(LAS VEGAS) — Stephen Paddock, 64, is the man suspected of killing at least 58 people and injuring at least 515 in Las Vegas on Sunday night in what is now believed to be the worst mass shooting in US history, police said Monday.
According to police, the shooter opened fire from the 32nd floor of the Mandalay Bay Resort and Casino at a large crowd of more than 20,000 concertgoers across the street attending the final night of the Route 91 Harvest Music Festival. Witnesses described the shooting as “nonstop gunfire,” suggesting the use of automatic or semi-automatic weapons.
Police responded to the scene Sunday night and breached the suspect’s hotel room and found that the shooter, who they believe acted alone, had killed himself. Police said more than 10 rifles were found in Paddock’s hotel room at Mandalay Bay, and they believe the shooter brought the weapons into the hotel on his own and used “a device similar to a hammer” to smash the hotel room windows between him and the crowd below.
Police had been seeking to question the suspect’s girlfriend, Marilou Danley, 62, who appears to have lived with Paddock in Mesquite, Nev., about 80 miles northeast of Las Vegas, but authorities do not believe she was involved in the shooting as she was located out of the country.
The motive for the shooting remains unclear. Police said Paddock had no criminal history, save a minor citation, so officials had no prior knowledge about the suspect. ISIS claimed responsibility for the attack, but officials have not uncovered any connections between the suspect and any foreign terrorist groups.

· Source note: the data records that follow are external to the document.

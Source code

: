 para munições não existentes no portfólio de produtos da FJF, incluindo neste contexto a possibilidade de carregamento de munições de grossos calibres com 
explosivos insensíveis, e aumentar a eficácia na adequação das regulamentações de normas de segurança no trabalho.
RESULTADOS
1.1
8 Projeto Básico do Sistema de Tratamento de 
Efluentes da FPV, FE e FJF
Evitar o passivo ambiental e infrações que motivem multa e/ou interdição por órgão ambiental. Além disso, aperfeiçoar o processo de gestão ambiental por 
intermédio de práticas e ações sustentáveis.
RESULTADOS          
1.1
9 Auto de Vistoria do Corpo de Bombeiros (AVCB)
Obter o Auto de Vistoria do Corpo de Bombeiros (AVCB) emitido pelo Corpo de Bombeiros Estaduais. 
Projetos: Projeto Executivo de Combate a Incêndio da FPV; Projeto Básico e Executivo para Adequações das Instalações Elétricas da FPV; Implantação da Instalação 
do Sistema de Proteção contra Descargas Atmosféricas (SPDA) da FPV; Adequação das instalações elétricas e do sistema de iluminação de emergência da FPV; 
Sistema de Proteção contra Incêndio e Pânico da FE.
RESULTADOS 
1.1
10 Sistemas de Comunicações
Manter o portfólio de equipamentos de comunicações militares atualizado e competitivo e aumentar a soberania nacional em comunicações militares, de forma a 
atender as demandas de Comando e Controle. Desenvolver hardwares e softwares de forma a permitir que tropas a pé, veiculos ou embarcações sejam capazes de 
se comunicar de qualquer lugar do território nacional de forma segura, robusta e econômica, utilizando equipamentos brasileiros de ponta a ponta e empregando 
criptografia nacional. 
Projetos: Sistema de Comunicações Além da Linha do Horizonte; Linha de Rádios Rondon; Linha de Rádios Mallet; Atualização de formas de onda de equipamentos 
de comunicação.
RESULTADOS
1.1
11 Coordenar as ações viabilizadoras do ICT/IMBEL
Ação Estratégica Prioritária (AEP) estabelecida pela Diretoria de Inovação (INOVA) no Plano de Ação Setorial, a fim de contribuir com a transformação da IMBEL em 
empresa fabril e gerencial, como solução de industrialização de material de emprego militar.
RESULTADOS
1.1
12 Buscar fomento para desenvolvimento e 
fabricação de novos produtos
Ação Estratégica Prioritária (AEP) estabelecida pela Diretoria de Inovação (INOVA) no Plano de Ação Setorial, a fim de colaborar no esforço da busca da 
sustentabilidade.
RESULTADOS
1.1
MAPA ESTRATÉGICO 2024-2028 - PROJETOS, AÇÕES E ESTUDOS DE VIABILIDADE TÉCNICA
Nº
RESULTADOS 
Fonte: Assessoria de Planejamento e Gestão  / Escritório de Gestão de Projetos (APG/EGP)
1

“The FBI stated there is no apparent tie to international terrorism,” one senior official told ABC News. “Perhaps ISIS is just trying to take credit.”

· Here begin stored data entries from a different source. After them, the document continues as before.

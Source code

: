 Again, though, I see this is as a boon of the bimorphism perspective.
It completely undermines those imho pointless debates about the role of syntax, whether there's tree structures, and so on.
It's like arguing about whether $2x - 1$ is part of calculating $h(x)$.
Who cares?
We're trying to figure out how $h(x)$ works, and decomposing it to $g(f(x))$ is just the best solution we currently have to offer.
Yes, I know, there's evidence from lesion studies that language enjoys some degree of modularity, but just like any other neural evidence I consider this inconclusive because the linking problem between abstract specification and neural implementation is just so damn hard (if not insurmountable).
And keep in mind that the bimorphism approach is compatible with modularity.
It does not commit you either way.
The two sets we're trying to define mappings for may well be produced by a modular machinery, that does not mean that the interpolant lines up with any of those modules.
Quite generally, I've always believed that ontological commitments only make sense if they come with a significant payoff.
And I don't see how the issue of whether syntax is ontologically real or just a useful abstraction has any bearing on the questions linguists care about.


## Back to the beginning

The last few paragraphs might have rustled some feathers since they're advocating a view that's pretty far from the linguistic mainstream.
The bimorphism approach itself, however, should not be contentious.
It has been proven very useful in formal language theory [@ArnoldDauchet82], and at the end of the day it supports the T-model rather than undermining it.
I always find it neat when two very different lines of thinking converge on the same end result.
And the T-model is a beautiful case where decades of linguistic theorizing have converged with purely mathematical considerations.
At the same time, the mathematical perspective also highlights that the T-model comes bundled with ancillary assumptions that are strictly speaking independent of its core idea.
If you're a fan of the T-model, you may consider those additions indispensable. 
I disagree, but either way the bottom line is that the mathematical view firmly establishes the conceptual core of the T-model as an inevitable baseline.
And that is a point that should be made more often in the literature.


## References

He appears to have worked as an accountant or auditor and was at one point employed by a company that later become Lockheed Martin, one of the world’s largest defense contractors.
“Stephen Paddock worked for a predecessor company of Lockheed Martin from 1985 until 1988,” the company tells ABC in a statement. “We’re cooperating with authorities to answer questions they may have about Mr. Paddock and his time with the company.”
Paddock was also a licensed hunter and private pilot. He owned an aircraft that he kept at Mesquite Metro Airport in Texas from 2007 to 2009.
“I do not recall that he was ever a person who created any problems for us,” the airport director told ABC News. “He kept his accounts up to date and we never had any problems with him here.”
Eric Paddock, the suspected shooter’s brother, told ABC News that the family was completely “dumbstruck” by the news, likening the revelation to being “crushed by an asteroid.”
“We have no idea how or why this happened,” Eric Paddock said. “As far as we know, Steve was perfectly fine.”
While the suspect wasn’t familiar to authorities, his name should be. The suspect’s brother told ABC’s Tampa affiliate WFTS that their estranged father, Benjamin Hoskins Paddock, was a notorious bank robber who spent several years on the FBI’s “Ten Most Wanted Fugitive” list.
A wanted poster circulated in 1969 described the elder Paddock as a “very dangerous” criminal.
“Diagnosed as psychopathic,” the description reads. “Has carried firearms in commission of bank robberies. He reportedly has suicidal tendencies and should be considered armed and very dangerous.”
Officers also responded to the suspect’s home and executed a search warrant, where police said they found additional weapons and ammunition.